Again when I watched Ranger Aaron Wall at Lake Casitas going through my boat I felt he was doing an appraisal for a buyer. He went through every locker, opened every door and looked in my glove box?!&@#
As violated as I felt it may not have been as much as my boat when Ranger Wall stuck his finger up my boats….uh …..drain plug hole. All my boat could say all day was “I’m so embarrassed”
How can the inspection deny access to anyone that is “clean and dry” where they are supposed to be………….in the wet areas of the boat? It makes no sense to me to bust someone for having leaves in a dry storage locker. How about some jig skirt material or plastic worm parts they don’t carry Quagga’s do they?
With that said the intent of “clean and dry” is to make sure you are not transporting the Quagga Mussel. What does it take to transport the little pain of a shell fish? WATER, yes you need water for the little critters to survive for any length of time at all. The intent of an inspection is to check the areas of your boat that would have the ability to drain water into the lake. Hence livewells and bilges, the built in cooler drains into the bilge and is intended to be wet and the trailer and bunks.
Part of the problem with Bass boats is the livewells were not built to drain completely dry. Even after you have drained your livewells there is still some water in the pipes. Driving around will slouch that water around and back up through the drain and now you have water in your livewells again.
I went through the inspection with Ranger Wall and to this day still feel a little used. So I’m going to detail exactly what I did to make it past from what I hear the toughest inspection process out there.
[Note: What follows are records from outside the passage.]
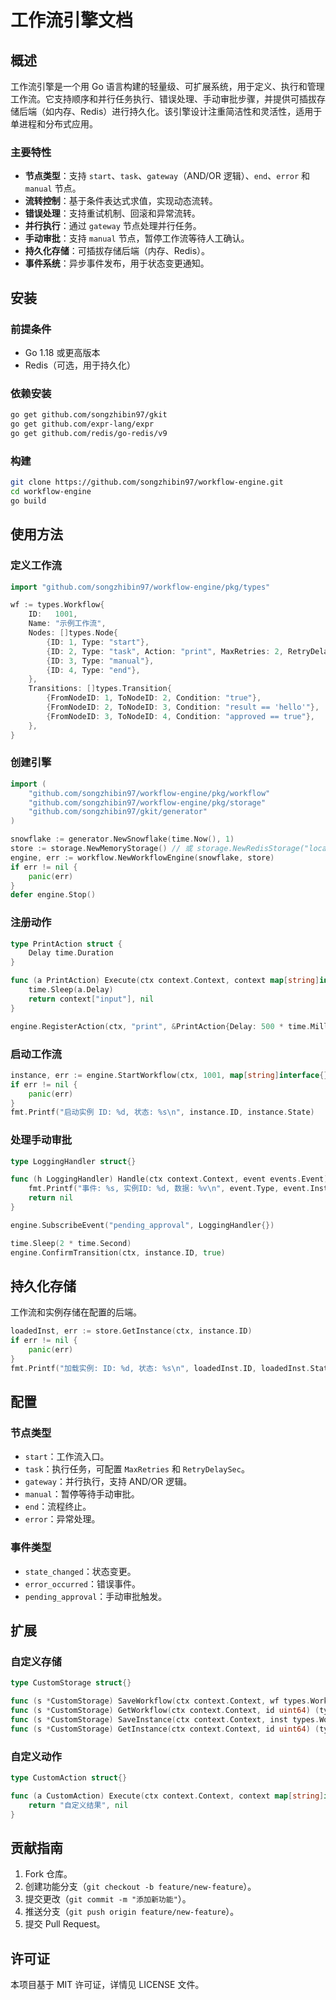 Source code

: # 工作流引擎文档

## 概述

工作流引擎是一个用 Go 语言构建的轻量级、可扩展系统，用于定义、执行和管理工作流。它支持顺序和并行任务执行、错误处理、手动审批步骤，并提供可插拔存储后端（如内存、Redis）进行持久化。该引擎设计注重简洁性和灵活性，适用于单进程和分布式应用。

### 主要特性
- **节点类型**：支持 `start`、`task`、`gateway`（AND/OR 逻辑）、`end`、`error` 和 `manual` 节点。
- **流转控制**：基于条件表达式求值，实现动态流转。
- **错误处理**：支持重试机制、回滚和异常流转。
- **并行执行**：通过 `gateway` 节点处理并行任务。
- **手动审批**：支持 `manual` 节点，暂停工作流等待人工确认。
- **持久化存储**：可插拔存储后端（内存、Redis）。
- **事件系统**：异步事件发布，用于状态变更通知。

## 安装

### 前提条件
- Go 1.18 或更高版本
- Redis（可选，用于持久化）

### 依赖安装
```bash
go get github.com/songzhibin97/gkit
go get github.com/expr-lang/expr
go get github.com/redis/go-redis/v9
```

### 构建
```bash
git clone https://github.com/songzhibin97/workflow-engine.git
cd workflow-engine
go build
```

## 使用方法

### 定义工作流
```go
import "github.com/songzhibin97/workflow-engine/pkg/types"

wf := types.Workflow{
    ID:   1001,
    Name: "示例工作流",
    Nodes: []types.Node{
        {ID: 1, Type: "start"},
        {ID: 2, Type: "task", Action: "print", MaxRetries: 2, RetryDelaySec: 1},
        {ID: 3, Type: "manual"},
        {ID: 4, Type: "end"},
    },
    Transitions: []types.Transition{
        {FromNodeID: 1, ToNodeID: 2, Condition: "true"},
        {FromNodeID: 2, ToNodeID: 3, Condition: "result == 'hello'"},
        {FromNodeID: 3, ToNodeID: 4, Condition: "approved == true"},
    },
}
```

### 创建引擎
```go
import (
    "github.com/songzhibin97/workflow-engine/pkg/workflow"
    "github.com/songzhibin97/workflow-engine/pkg/storage"
    "github.com/songzhibin97/gkit/generator"
)

snowflake := generator.NewSnowflake(time.Now(), 1)
store := storage.NewMemoryStorage() // 或 storage.NewRedisStorage("localhost:6379", "", 0)
engine, err := workflow.NewWorkflowEngine(snowflake, store)
if err != nil {
    panic(err)
}
defer engine.Stop()
```

### 注册动作
```go
type PrintAction struct {
    Delay time.Duration
}

func (a PrintAction) Execute(ctx context.Context, context map[string]interface{}) (interface{}, error) {
    time.Sleep(a.Delay)
    return context["input"], nil
}

engine.RegisterAction(ctx, "print", &PrintAction{Delay: 500 * time.Millisecond})
```

### 启动工作流
```go
instance, err := engine.StartWorkflow(ctx, 1001, map[string]interface{}{"input": "hello"})
if err != nil {
    panic(err)
}
fmt.Printf("启动实例 ID: %d, 状态: %s\n", instance.ID, instance.State)
```

### 处理手动审批
```go
type LoggingHandler struct{}

func (h LoggingHandler) Handle(ctx context.Context, event events.Event) error {
    fmt.Printf("事件: %s, 实例ID: %d, 数据: %v\n", event.Type, event.InstanceID, event.Data)
    return nil
}

engine.SubscribeEvent("pending_approval", LoggingHandler{})

time.Sleep(2 * time.Second)
engine.ConfirmTransition(ctx, instance.ID, true)
```

## 持久化存储

工作流和实例存储在配置的后端。
```go
loadedInst, err := store.GetInstance(ctx, instance.ID)
if err != nil {
    panic(err)
}
fmt.Printf("加载实例: ID: %d, 状态: %s\n", loadedInst.ID, loadedInst.State)
```

## 配置

### 节点类型
- `start`：工作流入口。
- `task`：执行任务，可配置 `MaxRetries` 和 `RetryDelaySec`。
- `gateway`：并行执行，支持 AND/OR 逻辑。
- `manual`：暂停等待手动审批。
- `end`：流程终止。
- `error`：异常处理。

### 事件类型
- `state_changed`：状态变更。
- `error_occurred`：错误事件。
- `pending_approval`：手动审批触发。

## 扩展

### 自定义存储
```go
type CustomStorage struct{}

func (s *CustomStorage) SaveWorkflow(ctx context.Context, wf types.Workflow) error { /* ... */ }
func (s *CustomStorage) GetWorkflow(ctx context.Context, id uint64) (types.Workflow, error) { /* ... */ }
func (s *CustomStorage) SaveInstance(ctx context.Context, inst types.WorkflowInstance) error { /* ... */ }
func (s *CustomStorage) GetInstance(ctx context.Context, id uint64) (types.WorkflowInstance, error) { /* ... */ }
```

### 自定义动作
```go
type CustomAction struct{}

func (a CustomAction) Execute(ctx context.Context, context map[string]interface{}) (interface{}, error) {
    return "自定义结果", nil
}
```

## 贡献指南
1. Fork 仓库。
2. 创建功能分支（`git checkout -b feature/new-feature`）。
3. 提交更改（`git commit -m "添加新功能"`）。
4. 推送分支（`git push origin feature/new-feature`）。
5. 提交 Pull Request。

## 许可证
本项目基于 MIT 许可证，详情见 LICENSE 文件。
First when I pull out of the lake I open my livewells then I try to find an incline in the parking lot so the back of the boat is sloped downwards to get the maximum drainage, no big deal if the parking lot is flat. I pull the drain plug and lower the motor to drain it as well. I wipe down my boat using either Tom Phillip’s “Pink Stuff” Sieg Taylor’s “No Sweat Mist” both are excellent products and do a great job. I then get in the boat and pick up all the baits I’ve thrown on the deck during the day especially the parts and pieces of jig skirts and plastic worm parts.
Once I’m done with that I unscrew the livewell screens and clean them and wipe out the livewells. I look for scales, crawdad parts and sand or pebbles or any debris that might be in there. Once I’m satisfied that the livewells are “clean and dry” I wrap the screens up in a “dry” towel and set them in the livewell. I also throw in an extra towel and leave them there. Next time you show up for inspection when the Ranger looks in your livewell you have lead them to believe you’re livewells are dry just because the first thing they see is a towel (sort of a little head game).
Once I tie my boat down to the trailer I make it one more time around the boat checking the trailer for vegetation. Do not leave the lake with vegetation on the trailer……period! Pull it off and throw it away. Now that I’ satisfied that I’m good to leave the lake the last thing I do (unless it’s raining) is leave the livewell lids open. As I’m driving home the wind will help dry out anything that I might have missed.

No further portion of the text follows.